Brief – Please state how many lines of the data below contain the word "paper", offering nothing besides the number.

Dataset entries –
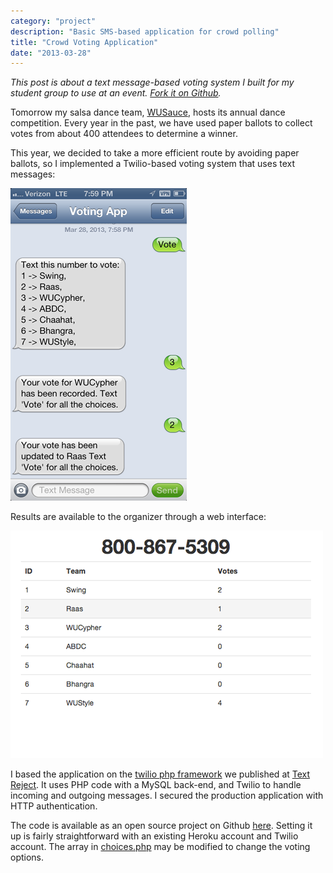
 ```yaml
---
category: "project"
description: "Basic SMS-based application for crowd polling"
title: "Crowd Voting Application"
date: "2013-03-28"
---
```

*This post is about a text message-based voting system I built for my student group to use at an event. [Fork it on Github](https://github.com/philipithomas/wusauce_vote).*

Tomorrow my salsa dance team, [WUSauce](http://wusauce.wustl.edu), hosts its annual dance competition. Every year in the past, we have used paper ballots to collect votes from about 400 attendees to determine a winner.

This year, we decided to take a more efficient route by avoiding paper ballots, so I implemented a Twilio-based voting system that uses text messages:

<a href="/images/wusauce_vote_app.png"><img src="/images/wusauce_vote_app_small.png" alt="WUSauce Vote App Phone" /></a>

Results are available to the organizer through a web interface:

<a href="/images/wusauce_vote_interface.png"><img src="/images/wusauce_vote_interface.png" alt="WUSauce Voting App Interface" /></a>

I based the application on the [twilio php framework](https://github.com/TextReject/twilio-php-framework) we published at [Text Reject](http://textreject.com). It uses PHP code with a MySQL back-end, and Twilio to handle incoming and outgoing messages. I secured the production application with HTTP authentication.

The code is available as an open source project on Github [here](https://github.com/philipithomas/wusauce_vote). Setting it up is fairly straightforward with an existing Heroku account and Twilio account. The array in [choices.php](https://github.com/philipithomas/wusauce_vote/blob/master/choices.php) may be modified to change the voting options. 
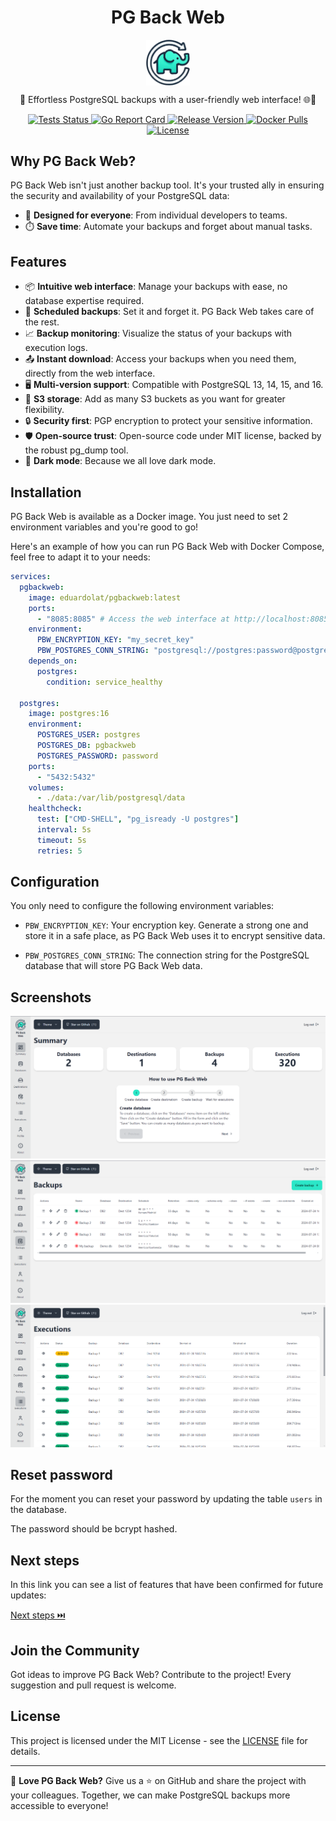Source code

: <p align="center">
  <h1 align="center">PG Back Web</h1>
  <p align="center">
    <img align="center" width="70" src="internal/view/static/images/logo.png"/>
  </p>
  <p align="center">
    🐘 Effortless PostgreSQL backups with a user-friendly web interface! 🌐💾
  </p>
</p>
<p align="center">
  <a href="https://github.com/eduardolat/pgbackweb/actions/workflows/run-all-tests.yaml?query=branch%3Amain">
    <img src="https://github.com/eduardolat/pgbackweb/actions/workflows/run-all-tests.yaml/badge.svg" alt="Tests Status"/>
  </a>
  <a href="https://goreportcard.com/report/eduardolat/pgbackweb">
    <img src="https://goreportcard.com/badge/eduardolat/pgbackweb" alt="Go Report Card"/>
  </a>
  <a href="https://github.com/eduardolat/pgbackweb/releases/latest">
    <img src="https://img.shields.io/github/release/eduardolat/pgbackweb.svg" alt="Release Version"/>
  </a>
  <a href="https://hub.docker.com/r/eduardolat/pgbackweb">
    <img alt="Docker Pulls" src="https://img.shields.io/docker/pulls/eduardolat/pgbackweb"/>
  <a/>
  <a href="LICENSE">
    <img src="https://img.shields.io/github/license/eduardolat/pgbackweb.svg" alt="License"/>
  </a>
</p>

## Why PG Back Web?

PG Back Web isn't just another backup tool. It's your trusted ally in ensuring the security and availability of your PostgreSQL data:

- 🎯 **Designed for everyone**: From individual developers to teams.
- ⏱️ **Save time**: Automate your backups and forget about manual tasks.

## Features

- 📦 **Intuitive web interface**: Manage your backups with ease, no database expertise required.
- 📅 **Scheduled backups**: Set it and forget it. PG Back Web takes care of the rest.
- 📈 **Backup monitoring**: Visualize the status of your backups with execution logs.
- 📤 **Instant download**: Access your backups when you need them, directly from the web interface.
- 🖥 **Multi-version support**: Compatible with PostgreSQL 13, 14, 15, and 16.
- 📁 **S3 storage**: Add as many S3 buckets as you want for greater flexibility.
- 🔒 **Security first**: PGP encryption to protect your sensitive information.
- 🛡️ **Open-source trust**: Open-source code under MIT license, backed by the robust pg_dump tool.
- 🌚 **Dark mode**: Because we all love dark mode.

## Installation

PG Back Web is available as a Docker image. You just need to set 2 environment variables and you're good to go!

Here's an example of how you can run PG Back Web with Docker Compose, feel free to adapt it to your needs:

```yaml
services:
  pgbackweb:
    image: eduardolat/pgbackweb:latest
    ports:
      - "8085:8085" # Access the web interface at http://localhost:8085
    environment:
      PBW_ENCRYPTION_KEY: "my_secret_key"
      PBW_POSTGRES_CONN_STRING: "postgresql://postgres:password@postgres:5432/pgbackweb?sslmode=disable"
    depends_on:
      postgres:
        condition: service_healthy

  postgres:
    image: postgres:16
    environment:
      POSTGRES_USER: postgres
      POSTGRES_DB: pgbackweb
      POSTGRES_PASSWORD: password
    ports:
      - "5432:5432"
    volumes:
      - ./data:/var/lib/postgresql/data
    healthcheck:
      test: ["CMD-SHELL", "pg_isready -U postgres"]
      interval: 5s
      timeout: 5s
      retries: 5
```

## Configuration

You only need to configure the following environment variables:

- `PBW_ENCRYPTION_KEY`: Your encryption key. Generate a strong one and store it in a safe place, as PG Back Web uses it to encrypt sensitive data.

- `PBW_POSTGRES_CONN_STRING`: The connection string for the PostgreSQL database that will store PG Back Web data.

## Screenshots

<img src="screenshots/summary.png" />
<img src="screenshots/backups.png" />
<img src="screenshots/executions.png" />

## Reset password

For the moment you can reset your password by updating the table `users` in the database.

The password should be bcrypt hashed.

## Next steps

In this link you can see a list of features that have been confirmed for future updates:

<a href="https://github.com/eduardolat/pgbackweb/issues?q=is%3Aissue+is%3Aopen+label%3A%22confirmed+next+step%22">
  Next steps ⏭️
</a>


<!-- - [ ] Password reset command
- [ ] One-click backup restoration
- [ ] API for on-demand backups
- [ ] Advanced alert system and webhooks
- [ ] Automatic health checks -->

## Join the Community

Got ideas to improve PG Back Web? Contribute to the project! Every suggestion and pull request is welcome.

## License

This project is licensed under the MIT License - see the [LICENSE](LICENSE) file for details.

---

💖 **Love PG Back Web?** Give us a ⭐ on GitHub and share the project with your colleagues. Together, we can make PostgreSQL backups more accessible to everyone!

Task answer – 2